Dataset items
···
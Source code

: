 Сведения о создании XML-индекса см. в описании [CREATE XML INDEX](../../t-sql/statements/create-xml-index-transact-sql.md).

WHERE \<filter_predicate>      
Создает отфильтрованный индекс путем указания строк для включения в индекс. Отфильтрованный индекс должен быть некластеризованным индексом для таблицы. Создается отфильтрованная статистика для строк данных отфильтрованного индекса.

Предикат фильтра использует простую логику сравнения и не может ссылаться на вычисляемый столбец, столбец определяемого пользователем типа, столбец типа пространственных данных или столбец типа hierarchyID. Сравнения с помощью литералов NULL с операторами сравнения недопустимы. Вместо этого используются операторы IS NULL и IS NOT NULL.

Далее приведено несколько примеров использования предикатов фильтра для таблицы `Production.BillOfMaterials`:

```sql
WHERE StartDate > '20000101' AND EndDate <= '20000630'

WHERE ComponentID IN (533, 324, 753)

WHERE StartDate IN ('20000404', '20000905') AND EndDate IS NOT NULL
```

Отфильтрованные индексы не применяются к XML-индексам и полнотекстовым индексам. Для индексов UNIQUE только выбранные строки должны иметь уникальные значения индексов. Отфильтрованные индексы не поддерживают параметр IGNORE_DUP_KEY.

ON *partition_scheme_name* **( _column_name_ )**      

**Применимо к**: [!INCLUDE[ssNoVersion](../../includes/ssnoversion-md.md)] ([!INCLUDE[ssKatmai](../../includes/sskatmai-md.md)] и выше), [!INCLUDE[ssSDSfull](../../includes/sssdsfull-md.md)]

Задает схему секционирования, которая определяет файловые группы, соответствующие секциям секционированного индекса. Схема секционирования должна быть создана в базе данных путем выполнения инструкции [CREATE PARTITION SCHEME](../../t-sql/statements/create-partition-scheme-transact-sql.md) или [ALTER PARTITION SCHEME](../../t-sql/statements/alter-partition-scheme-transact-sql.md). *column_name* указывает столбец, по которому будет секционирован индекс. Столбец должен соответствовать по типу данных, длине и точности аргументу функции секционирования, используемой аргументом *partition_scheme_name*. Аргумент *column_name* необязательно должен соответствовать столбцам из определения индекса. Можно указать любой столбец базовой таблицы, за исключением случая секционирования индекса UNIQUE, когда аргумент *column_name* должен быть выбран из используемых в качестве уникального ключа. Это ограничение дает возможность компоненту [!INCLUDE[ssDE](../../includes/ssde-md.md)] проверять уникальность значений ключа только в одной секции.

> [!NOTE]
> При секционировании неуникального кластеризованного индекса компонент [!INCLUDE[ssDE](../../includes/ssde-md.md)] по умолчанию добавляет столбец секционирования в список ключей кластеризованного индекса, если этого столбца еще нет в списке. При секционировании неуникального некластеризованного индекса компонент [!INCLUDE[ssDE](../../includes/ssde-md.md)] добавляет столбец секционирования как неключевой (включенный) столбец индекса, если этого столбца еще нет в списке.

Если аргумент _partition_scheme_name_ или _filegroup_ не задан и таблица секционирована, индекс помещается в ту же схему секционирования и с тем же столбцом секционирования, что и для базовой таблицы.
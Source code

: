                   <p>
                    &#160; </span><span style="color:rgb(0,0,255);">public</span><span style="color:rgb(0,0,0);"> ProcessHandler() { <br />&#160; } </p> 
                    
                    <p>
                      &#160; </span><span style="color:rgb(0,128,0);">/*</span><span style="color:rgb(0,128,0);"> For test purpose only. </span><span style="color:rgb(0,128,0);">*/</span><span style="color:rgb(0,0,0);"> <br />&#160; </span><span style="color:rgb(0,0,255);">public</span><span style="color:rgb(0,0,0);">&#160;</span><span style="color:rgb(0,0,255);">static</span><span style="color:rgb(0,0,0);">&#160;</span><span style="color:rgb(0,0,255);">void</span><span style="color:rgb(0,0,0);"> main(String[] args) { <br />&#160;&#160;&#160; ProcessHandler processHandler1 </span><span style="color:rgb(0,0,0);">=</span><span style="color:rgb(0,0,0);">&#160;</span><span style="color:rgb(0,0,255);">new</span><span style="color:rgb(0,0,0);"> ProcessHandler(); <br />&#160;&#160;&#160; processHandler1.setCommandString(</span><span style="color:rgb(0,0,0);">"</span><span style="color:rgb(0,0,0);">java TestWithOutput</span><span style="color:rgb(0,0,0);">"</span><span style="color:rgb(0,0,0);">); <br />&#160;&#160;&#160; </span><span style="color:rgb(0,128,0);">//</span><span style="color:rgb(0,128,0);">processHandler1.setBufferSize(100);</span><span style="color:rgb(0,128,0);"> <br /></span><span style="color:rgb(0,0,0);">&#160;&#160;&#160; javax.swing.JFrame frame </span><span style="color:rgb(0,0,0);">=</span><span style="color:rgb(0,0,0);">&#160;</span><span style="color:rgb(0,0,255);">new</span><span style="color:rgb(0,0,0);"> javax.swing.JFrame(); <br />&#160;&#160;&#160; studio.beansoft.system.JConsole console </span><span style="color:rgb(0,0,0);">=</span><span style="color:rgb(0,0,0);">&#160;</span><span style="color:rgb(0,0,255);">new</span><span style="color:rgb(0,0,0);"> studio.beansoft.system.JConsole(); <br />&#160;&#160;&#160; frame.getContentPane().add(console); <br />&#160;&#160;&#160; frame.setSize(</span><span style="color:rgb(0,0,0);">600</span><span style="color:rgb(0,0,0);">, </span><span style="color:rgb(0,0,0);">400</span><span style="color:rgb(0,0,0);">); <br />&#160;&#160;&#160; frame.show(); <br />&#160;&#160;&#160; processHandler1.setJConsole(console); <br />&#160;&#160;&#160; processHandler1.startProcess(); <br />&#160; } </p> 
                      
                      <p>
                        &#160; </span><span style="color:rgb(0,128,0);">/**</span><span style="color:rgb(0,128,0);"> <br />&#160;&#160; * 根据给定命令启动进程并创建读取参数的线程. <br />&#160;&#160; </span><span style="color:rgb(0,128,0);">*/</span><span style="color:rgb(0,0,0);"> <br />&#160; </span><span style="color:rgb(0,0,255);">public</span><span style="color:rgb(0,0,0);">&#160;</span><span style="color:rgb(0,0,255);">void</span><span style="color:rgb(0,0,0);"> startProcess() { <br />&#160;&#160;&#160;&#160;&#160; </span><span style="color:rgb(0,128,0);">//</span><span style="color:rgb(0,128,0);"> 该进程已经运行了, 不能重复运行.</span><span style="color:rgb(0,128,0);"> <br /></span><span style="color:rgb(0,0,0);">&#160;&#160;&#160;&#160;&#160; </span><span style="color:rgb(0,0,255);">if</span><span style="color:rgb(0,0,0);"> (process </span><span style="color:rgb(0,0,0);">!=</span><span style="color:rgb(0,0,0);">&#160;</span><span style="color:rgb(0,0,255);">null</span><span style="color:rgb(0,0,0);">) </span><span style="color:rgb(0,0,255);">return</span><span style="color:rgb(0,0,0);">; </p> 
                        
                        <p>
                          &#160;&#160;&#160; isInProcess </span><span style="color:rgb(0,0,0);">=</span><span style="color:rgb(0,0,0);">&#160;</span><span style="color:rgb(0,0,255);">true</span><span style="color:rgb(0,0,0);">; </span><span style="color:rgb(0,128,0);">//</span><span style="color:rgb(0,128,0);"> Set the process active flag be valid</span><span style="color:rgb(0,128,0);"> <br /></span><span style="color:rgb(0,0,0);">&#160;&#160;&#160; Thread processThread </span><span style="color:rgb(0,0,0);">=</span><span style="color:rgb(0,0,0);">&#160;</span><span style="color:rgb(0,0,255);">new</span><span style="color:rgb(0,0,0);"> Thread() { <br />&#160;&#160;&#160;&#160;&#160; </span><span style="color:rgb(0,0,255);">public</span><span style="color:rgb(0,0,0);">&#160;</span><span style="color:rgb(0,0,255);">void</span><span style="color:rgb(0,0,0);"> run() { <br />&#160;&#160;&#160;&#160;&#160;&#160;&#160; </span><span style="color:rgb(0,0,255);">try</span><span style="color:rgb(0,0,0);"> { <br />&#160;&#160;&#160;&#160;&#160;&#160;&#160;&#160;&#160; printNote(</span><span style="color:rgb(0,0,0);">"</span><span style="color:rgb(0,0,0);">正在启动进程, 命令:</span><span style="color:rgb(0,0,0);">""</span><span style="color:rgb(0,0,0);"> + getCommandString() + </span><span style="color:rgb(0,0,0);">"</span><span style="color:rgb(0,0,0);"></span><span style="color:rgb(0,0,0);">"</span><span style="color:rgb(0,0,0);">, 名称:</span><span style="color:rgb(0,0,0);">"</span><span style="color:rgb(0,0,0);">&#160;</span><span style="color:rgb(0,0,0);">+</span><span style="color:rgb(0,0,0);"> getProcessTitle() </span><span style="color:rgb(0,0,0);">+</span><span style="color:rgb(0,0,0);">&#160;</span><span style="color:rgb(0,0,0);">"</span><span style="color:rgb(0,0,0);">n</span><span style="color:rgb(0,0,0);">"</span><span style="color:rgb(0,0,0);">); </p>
···
# [REQUIREMENT]
For this task, write out exactly the lines of the entries above, starting at the line with "Отфильтрованные индексы не применяются" and ending at the line with "и выше), [!INCLUDE[ssSDSfull](../../includes/sssdsfull-md.md)]", both included, and no others.

# [TASK OUTPUT]
Отфильтрованные индексы не применяются к XML-индексам и полнотекстовым индексам. Для индексов UNIQUE только выбранные строки должны иметь уникальные значения индексов. Отфильтрованные индексы не поддерживают параметр IGNORE_DUP_KEY.

ON *partition_scheme_name* **( _column_name_ )**      

**Применимо к**: [!INCLUDE[ssNoVersion](../../includes/ssnoversion-md.md)] ([!INCLUDE[ssKatmai](../../includes/sskatmai-md.md)] и выше), [!INCLUDE[ssSDSfull](../../includes/sssdsfull-md.md)]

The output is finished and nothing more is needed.